Les béatitudes: Pauvres d’esprit

Si l’on est chrétien, il est facile de lire les Huit Béatitudes au début du Sermon sur la Montagne comme l’un de ces passages familiers que l’on a entendus des dizaines, voire des centaines de fois.

Mais imaginez être l’un des premiers auditeurs et ressentez un instant l’anticipation alors que ce rabbin particulier nommé Jésus ouvre la bouche et commence à parler.

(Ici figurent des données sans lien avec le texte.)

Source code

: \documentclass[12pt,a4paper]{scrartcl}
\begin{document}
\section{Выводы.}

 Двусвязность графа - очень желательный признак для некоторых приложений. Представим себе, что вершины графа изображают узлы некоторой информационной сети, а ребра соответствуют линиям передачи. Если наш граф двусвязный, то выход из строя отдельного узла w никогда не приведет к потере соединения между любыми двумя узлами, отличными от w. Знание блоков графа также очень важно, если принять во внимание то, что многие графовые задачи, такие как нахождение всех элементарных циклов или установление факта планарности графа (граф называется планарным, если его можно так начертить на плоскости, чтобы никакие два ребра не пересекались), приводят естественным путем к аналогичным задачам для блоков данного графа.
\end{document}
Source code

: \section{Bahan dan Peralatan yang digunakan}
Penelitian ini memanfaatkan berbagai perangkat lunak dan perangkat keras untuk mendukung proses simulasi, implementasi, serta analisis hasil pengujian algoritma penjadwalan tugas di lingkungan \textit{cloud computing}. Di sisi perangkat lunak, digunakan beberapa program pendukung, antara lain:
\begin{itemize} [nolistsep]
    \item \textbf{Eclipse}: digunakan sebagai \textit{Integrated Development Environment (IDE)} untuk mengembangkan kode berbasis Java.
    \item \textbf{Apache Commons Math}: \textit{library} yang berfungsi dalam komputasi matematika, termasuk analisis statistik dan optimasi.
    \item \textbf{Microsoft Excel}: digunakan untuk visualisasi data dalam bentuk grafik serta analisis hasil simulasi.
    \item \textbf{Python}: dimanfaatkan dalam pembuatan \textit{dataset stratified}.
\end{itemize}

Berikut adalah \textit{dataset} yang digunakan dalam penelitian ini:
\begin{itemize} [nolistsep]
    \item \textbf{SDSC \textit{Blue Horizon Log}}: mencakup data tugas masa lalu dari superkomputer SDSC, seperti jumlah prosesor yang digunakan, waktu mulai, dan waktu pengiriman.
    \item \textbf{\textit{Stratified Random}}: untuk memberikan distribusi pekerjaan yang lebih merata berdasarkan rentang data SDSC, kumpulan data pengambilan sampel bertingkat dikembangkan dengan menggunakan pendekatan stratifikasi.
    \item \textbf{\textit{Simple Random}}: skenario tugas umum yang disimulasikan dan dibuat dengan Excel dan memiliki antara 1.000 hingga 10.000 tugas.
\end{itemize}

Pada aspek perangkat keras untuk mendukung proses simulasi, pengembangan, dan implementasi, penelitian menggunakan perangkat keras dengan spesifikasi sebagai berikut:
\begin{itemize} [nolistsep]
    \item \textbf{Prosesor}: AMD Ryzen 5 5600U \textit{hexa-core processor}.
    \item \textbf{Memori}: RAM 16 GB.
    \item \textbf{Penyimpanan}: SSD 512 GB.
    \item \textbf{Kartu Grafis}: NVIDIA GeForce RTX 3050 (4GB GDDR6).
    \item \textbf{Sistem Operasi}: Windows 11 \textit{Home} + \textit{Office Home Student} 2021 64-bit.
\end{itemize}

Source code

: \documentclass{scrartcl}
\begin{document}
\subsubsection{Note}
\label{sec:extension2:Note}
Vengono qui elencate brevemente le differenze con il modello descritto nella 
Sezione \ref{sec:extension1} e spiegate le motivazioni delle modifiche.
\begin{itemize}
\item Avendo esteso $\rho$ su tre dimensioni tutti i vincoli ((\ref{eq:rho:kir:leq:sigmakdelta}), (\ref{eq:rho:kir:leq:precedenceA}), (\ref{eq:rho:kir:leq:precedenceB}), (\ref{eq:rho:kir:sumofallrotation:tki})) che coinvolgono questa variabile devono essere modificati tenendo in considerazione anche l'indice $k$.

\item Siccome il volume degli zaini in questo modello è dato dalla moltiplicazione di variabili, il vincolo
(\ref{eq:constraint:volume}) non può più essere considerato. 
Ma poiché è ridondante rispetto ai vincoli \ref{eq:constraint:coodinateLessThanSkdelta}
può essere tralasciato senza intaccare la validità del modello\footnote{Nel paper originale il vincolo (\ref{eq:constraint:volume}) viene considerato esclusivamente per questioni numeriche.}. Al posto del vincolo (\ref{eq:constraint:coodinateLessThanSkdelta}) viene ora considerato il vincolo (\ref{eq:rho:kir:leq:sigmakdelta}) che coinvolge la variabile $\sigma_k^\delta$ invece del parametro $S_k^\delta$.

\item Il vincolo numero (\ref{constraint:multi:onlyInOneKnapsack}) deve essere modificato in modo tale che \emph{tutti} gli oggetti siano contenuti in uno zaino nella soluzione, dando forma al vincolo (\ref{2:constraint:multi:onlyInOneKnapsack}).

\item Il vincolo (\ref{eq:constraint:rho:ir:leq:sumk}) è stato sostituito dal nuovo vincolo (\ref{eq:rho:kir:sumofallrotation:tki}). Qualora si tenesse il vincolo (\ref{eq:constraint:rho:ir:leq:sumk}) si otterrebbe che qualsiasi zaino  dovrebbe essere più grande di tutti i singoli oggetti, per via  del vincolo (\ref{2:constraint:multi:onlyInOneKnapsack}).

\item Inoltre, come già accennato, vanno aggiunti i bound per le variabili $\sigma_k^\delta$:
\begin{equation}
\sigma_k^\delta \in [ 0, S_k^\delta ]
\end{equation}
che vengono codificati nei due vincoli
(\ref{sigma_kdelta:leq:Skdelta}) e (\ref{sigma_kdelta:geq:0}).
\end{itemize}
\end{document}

Quel genre d’émotions vous traversent lorsque vous entendez ces premiers mots prononcés avec autorité et conviction:

« Heureux les pauvres d’esprit, car le royaume des cieux est à eux ” (Mt 5, 3).

Quelle étrange façon de commencer un sermon! Je suis sûr que cette première béatitude a soulevé beaucoup de questions dans le cœur de ses auditeurs.

Pour ceux qui voulaient être parmi les bienheureux et vivre le royaume des cieux, la question la plus importante à se poser était peut-être: À quoi ressemble concrètement une personne “pauvre d’esprit”?

Il y a une histoire des pères du désert qui m’aide à visualiser à quoi cela ressemble d’être pauvre d’esprit. Dans le désert de Scétis en Egypte, il y avait un jeune moine qui a commis une faute. Les dirigeants ont convoqué une assemblée pour condamner le frère et ont invité Abba Moïse à venir se joindre à eux.

Au début, Abba Moïse a refusé l’invitation, mais ils lui ont envoyé un envoyé avec le message que l’assemblée attendait son arrivée. À ce message, il se leva et se dirigea vers le rassemblement. Tout d’abord, cependant, il a saisi l’un des paniers qu’il a fabriqués et vendus pour gagner sa vie et l’a rempli de sable.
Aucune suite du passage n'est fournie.